# CorrelationQC.pdf

# Correlation-based QC

## Overview

The **Correlation-based QC** command calculates **Median Absolute Deviation** (MAD Scores, discussed below) for each Group, using a variety of correlation methods. A new Table is generated in the **Solution Explorer** under the **QC folder**. By default, this command generates 2 views: a ScatterView comparing MAD score by Group, and a TableView. Outliers can be selected and removed from -Omic data, using the **Exclude selection** button of the Task/Update tab. If used in the standard fashion (i.e. running Correlation-based QC once per experiment), a standard cutoff can be applied to search for outliers. The standard cutoff used by Array Studio is that MAD Scores <-5 are considered outliers.

To run this module, type **MicroArray | QC | Correlation-based QC**.

### Input Data Requirements

This module works on -Omic data types.

## General Options

### Input/Output

**Project & Data**: The window includes a dropdown box to select the Project and Data object to be filtered.**Variables**: Selections can be made on which variables should be included in the filtering (options include All variables, Selected variables, Visible variables, and Customized variables (select any pre-generated Lists)).**Observations**: Selections can be made on which observations should be included in the filtering (options include All observations, Selected observations, Visible observations, and Customized observations (select any pre-generated Lists).

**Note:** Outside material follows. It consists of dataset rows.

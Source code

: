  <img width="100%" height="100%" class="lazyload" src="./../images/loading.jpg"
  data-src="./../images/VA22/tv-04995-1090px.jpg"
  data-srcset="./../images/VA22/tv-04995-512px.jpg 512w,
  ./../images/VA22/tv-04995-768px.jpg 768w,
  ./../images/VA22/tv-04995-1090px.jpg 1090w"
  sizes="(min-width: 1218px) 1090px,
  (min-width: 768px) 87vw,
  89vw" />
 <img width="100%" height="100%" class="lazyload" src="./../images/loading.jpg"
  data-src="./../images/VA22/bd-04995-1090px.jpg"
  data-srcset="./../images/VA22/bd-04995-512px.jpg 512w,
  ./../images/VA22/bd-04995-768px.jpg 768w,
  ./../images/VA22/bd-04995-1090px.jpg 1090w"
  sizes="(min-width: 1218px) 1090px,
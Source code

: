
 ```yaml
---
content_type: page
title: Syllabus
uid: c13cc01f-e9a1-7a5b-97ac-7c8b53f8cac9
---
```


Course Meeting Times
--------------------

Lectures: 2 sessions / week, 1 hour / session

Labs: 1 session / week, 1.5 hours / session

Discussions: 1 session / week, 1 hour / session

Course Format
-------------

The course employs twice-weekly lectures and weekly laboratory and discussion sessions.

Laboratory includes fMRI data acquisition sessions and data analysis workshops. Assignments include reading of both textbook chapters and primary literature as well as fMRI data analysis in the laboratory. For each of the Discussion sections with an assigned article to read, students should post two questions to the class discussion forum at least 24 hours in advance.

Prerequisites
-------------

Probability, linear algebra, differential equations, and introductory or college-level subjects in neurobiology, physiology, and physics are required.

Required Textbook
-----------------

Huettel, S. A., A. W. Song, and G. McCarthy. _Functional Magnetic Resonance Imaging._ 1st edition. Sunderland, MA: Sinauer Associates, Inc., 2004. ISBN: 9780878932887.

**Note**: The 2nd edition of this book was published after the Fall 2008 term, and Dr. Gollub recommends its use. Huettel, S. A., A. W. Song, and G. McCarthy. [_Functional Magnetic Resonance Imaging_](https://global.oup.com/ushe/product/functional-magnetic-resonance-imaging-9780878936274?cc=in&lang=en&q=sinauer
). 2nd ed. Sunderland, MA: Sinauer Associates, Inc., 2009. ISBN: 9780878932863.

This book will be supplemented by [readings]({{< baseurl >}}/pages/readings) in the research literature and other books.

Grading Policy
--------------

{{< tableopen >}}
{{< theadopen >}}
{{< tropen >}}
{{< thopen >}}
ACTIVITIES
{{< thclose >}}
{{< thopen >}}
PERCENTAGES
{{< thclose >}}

**Output name**: The user can choose to name the output data object.

### Options

**Group**: the user can choose a Group by which to run the correlation-based QC. This will be used to generate the MAD score and group statistics.**Method**: the user can choose different methods for correlation, including Pearson, Spearman, and Kendall (see http://en.wikipedia.org/wiki/Correlation).**Cutoff**: The Cutoff box can be used to change the cutoff for the MAD Score (default is -5). This will change whether the Fail column for that sample will be marked Y or N.**Output correlation summary statistics**: If the user checks this box, this analysis will output a Table object that contains the correlation statistic summary for each group.

## Output Results

If the **Output correlation summary statistics** box is checked, a Table object similar to the following will be generated:

An example ScatterView of MAD Scores versus Group is shown below.

A TableView is generated that includes the Pass/Fail status, the Group, Average Correlation of the observation in its group, Correlation Difference (between the average correlation of the observation in its group and the average correlation of the entire group), and all other columns from the Design Table. An example is shown below.

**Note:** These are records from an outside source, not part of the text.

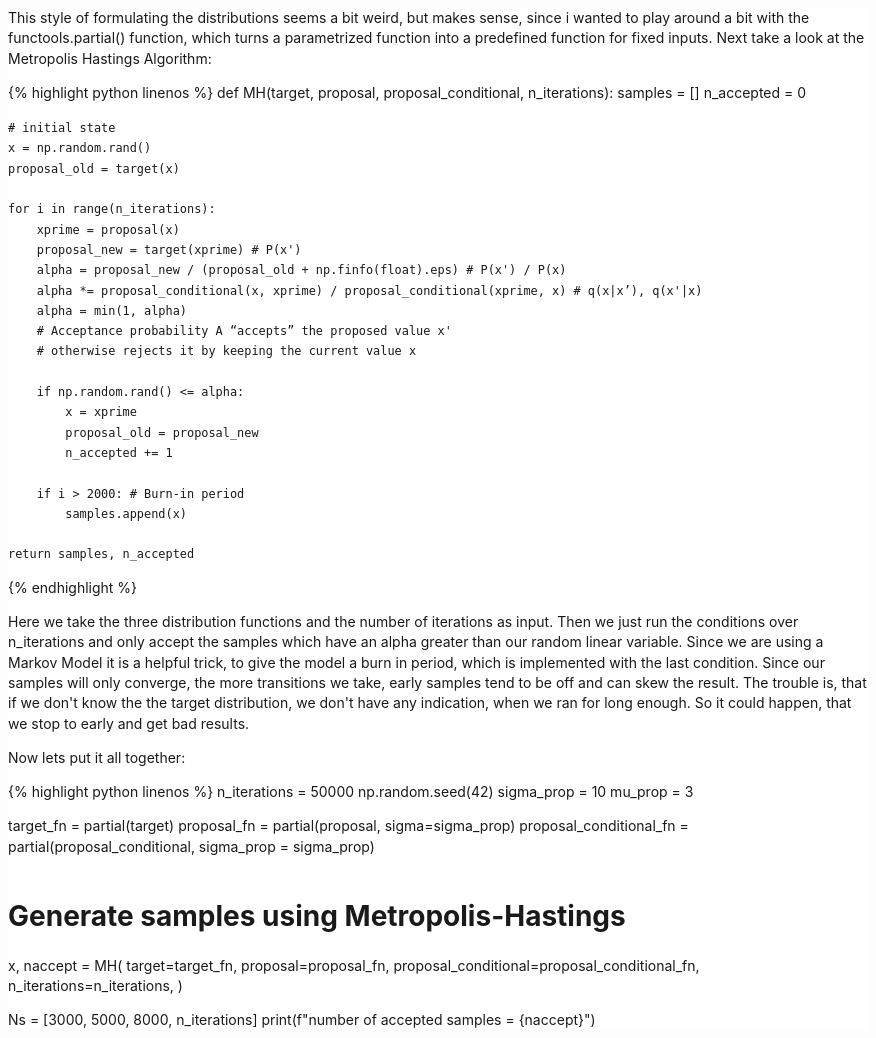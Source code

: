 This style of formulating the distributions seems a bit weird, but makes sense, since i wanted to play around a bit with  the functools.partial() function, which turns a parametrized function into a predefined function for fixed inputs. Next take a look at the Metropolis Hastings Algorithm:

{% highlight python linenos %}
def MH(target, proposal, proposal_conditional, n_iterations):
    samples = []
    n_accepted = 0

    # initial state
    x = np.random.rand()
    proposal_old = target(x)

    for i in range(n_iterations):
        xprime = proposal(x)    
        proposal_new = target(xprime) # P(x')
        alpha = proposal_new / (proposal_old + np.finfo(float).eps) # P(x') / P(x)
        alpha *= proposal_conditional(x, xprime) / proposal_conditional(xprime, x) # q(x|x’), q(x'|x)
        alpha = min(1, alpha)
        # Acceptance probability A “accepts” the proposed value x'
        # otherwise rejects it by keeping the current value x
        
        if np.random.rand() <= alpha:
            x = xprime
            proposal_old = proposal_new
            n_accepted += 1

        if i > 2000: # Burn-in period
            samples.append(x)

    return samples, n_accepted
{% endhighlight %}

Here we take the three distribution functions and the number of iterations as input. Then we just run the conditions over n_iterations and only accept the samples which have an alpha greater than our random linear variable. Since we are using a Markov Model it is a helpful trick, to give the model a burn in period, which is implemented with the last condition. Since our samples will only converge, the more transitions we take, early samples tend to be off and can skew the result. The trouble is, that if we don't know the the target distribution, we don't have any indication, when we ran for long enough. So it could happen, that we stop to early and get bad results.

Now lets put it all together: 

{% highlight python linenos %}
n_iterations = 50000
np.random.seed(42)
sigma_prop = 10
mu_prop = 3

target_fn = partial(target)
proposal_fn = partial(proposal, sigma=sigma_prop)
proposal_conditional_fn = partial(proposal_conditional, sigma_prop = sigma_prop)

# Generate samples using Metropolis-Hastings
x, naccept = MH(
    target=target_fn,
    proposal=proposal_fn,
    proposal_conditional=proposal_conditional_fn,
    n_iterations=n_iterations,
)

Ns = [3000, 5000, 8000, n_iterations]
print(f"number of accepted samples = {naccept}")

The **Exclude Selection** button (available in the **Task** tab of the **View Controller**) will generate a List of observation IDs from the current -Omic data, but excludes any selected observations. This List can be used for future analysis and QC processes (using the Observations box in most Analysis windows). In addition, it will rerun the Correlation-based QC command, excluding the selected samples.

### Further information

Further information on the calculation of MAD scores:

- For each sample, calculate the correlation difference. This is simply a difference between the average of all the pair wise correlations that involve the sample (for the same group) and the average of all the pair wise correlations that do not involve the sample. For example, if we have a, b, c, d for group 1, the correlation difference of sample a is: The difference of Average (correlation(a, b), correlation(a, c), correlation(a, d)) and Average (correlation(b, c), correlation (b, d), correlation(c, d)). You can see that if sample
*a*is an outlier, then the difference will be negative.

- Now we have a vector of values (one for each sample). We simply convert this vector to MAD scores (robust Z-scores) by subtracting the medians, then dividing it by median absolute deviations (MAD). We use a standard MAD cutoff (e.g. -5) to determine the outliers.

The MAD score is calculated using the following formula:

Median Absolute Deviation= median (|Yi-Median Correlation Differences|)

MAD Score = (Sample *a* Correlation Difference - Median Correlation Differences)/ (MAD * 1.4826)

The MAD (Median Absolute Deviation) and Median (of the Correlation Differences) are calculated for the entire dataset and therefore are the same numbers for each sample. However, these numbers will change if the dataset is changed.